Saturday, August 21, 2010

Collection Initialization

Early in my career, fresh out of college, I inherited the code for one of our tools that ran on a nightly timer. I was in charge of enhancing part of the application to add some functionality.

Fresh out of college I remembered that initializing hash maps size to just over the desired size leads to optimal hashing. Basically without proper sizing everything is hashed to the same node in a linked list which defeats the purpose of a hash map.

This tool used to take around 8 hours which was scheduled to run at night.
So you might think the following:
1) So what if it is more efficient
2) It re-sizes itself so why bother doing it myself

After I initialized the the hash map to the appropriate size the tool went from running 8 hours to running in less than an hour. That's a 7 hour gain.
After this I realized that:
1) Collections take time to dynamically re-size.
2) Collections will constantly be resizing as they run out of room.

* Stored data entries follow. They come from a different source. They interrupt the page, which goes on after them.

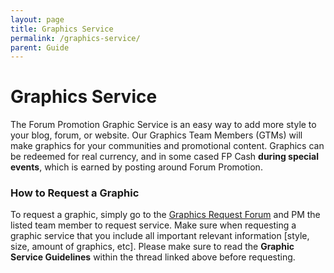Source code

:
 ```yaml
---
layout: page
title: Graphics Service
permalink: /graphics-service/
parent: Guide
---
```

# Graphics Service

The Forum Promotion Graphic Service is an easy way to add more style to your blog, forum, or website. Our Graphics Team Members (GTMs) will make graphics for your communities and promotional content. Graphics can be redeemed for real currency, and in some cased FP Cash **during special events**, which is earned by posting around Forum Promotion.

### How to Request a Graphic
To request a graphic, simply go to the [Graphics Request Forum](https://forumpromotion.net/threads/how-to-request-a-graphic-from-the-graphics-team.182825/) and PM the listed team member to request service. Make sure when requesting a graphic service that you include all important relevant information [style, size, amount of graphics, etc]. Please make sure to read the **Graphic Service Guidelines** within the thread linked above before requesting.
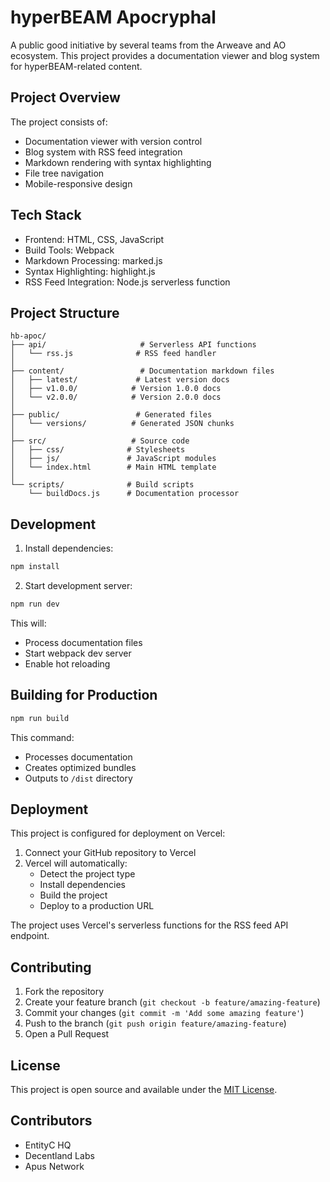 # hyperBEAM Apocryphal

A public good initiative by several teams from the Arweave and AO ecosystem. This project provides a documentation viewer and blog system for hyperBEAM-related content.

## Project Overview

The project consists of:
- Documentation viewer with version control
- Blog system with RSS feed integration
- Markdown rendering with syntax highlighting
- File tree navigation
- Mobile-responsive design

## Tech Stack

- Frontend: HTML, CSS, JavaScript
- Build Tools: Webpack
- Markdown Processing: marked.js
- Syntax Highlighting: highlight.js
- RSS Feed Integration: Node.js serverless function

## Project Structure

```
hb-apoc/
├── api/                     # Serverless API functions
│   └── rss.js              # RSS feed handler
│
├── content/                 # Documentation markdown files
│   ├── latest/             # Latest version docs
│   ├── v1.0.0/            # Version 1.0.0 docs
│   └── v2.0.0/            # Version 2.0.0 docs
│
├── public/                 # Generated files
│   └── versions/          # Generated JSON chunks
│
├── src/                   # Source code
│   ├── css/              # Stylesheets
│   ├── js/               # JavaScript modules
│   └── index.html        # Main HTML template
│
└── scripts/              # Build scripts
    └── buildDocs.js      # Documentation processor
```

## Development

1. Install dependencies:
```bash
npm install
```

2. Start development server:
```bash
npm run dev
```

This will:
- Process documentation files
- Start webpack dev server
- Enable hot reloading

## Building for Production

```bash
npm run build
```

This command:
- Processes documentation
- Creates optimized bundles
- Outputs to `/dist` directory

## Deployment

This project is configured for deployment on Vercel:

1. Connect your GitHub repository to Vercel
2. Vercel will automatically:
   - Detect the project type
   - Install dependencies
   - Build the project
   - Deploy to a production URL

The project uses Vercel's serverless functions for the RSS feed API endpoint.

## Contributing

1. Fork the repository
2. Create your feature branch (`git checkout -b feature/amazing-feature`)
3. Commit your changes (`git commit -m 'Add some amazing feature'`)
4. Push to the branch (`git push origin feature/amazing-feature`)
5. Open a Pull Request

## License

This project is open source and available under the [MIT License](LICENSE).

## Contributors

- EntityC HQ
- Decentland Labs
- Apus Network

Now that the tool took less than an hour it could be run a couple times during the day ad-hoc. When changes were needed to the tool you could verify the results in a manageable time period. When the job failed for whatever reason the whole task could be restarted and do two days of work in 2 hours instead of 16 hours.

Suggestions as to when you should initialize collections:
1) If you are going to put more than 100 objects in it.
2) If you are a cautious/defensive developer like me.

I'm not as worried about getting the optimal size as long as you are relatively close.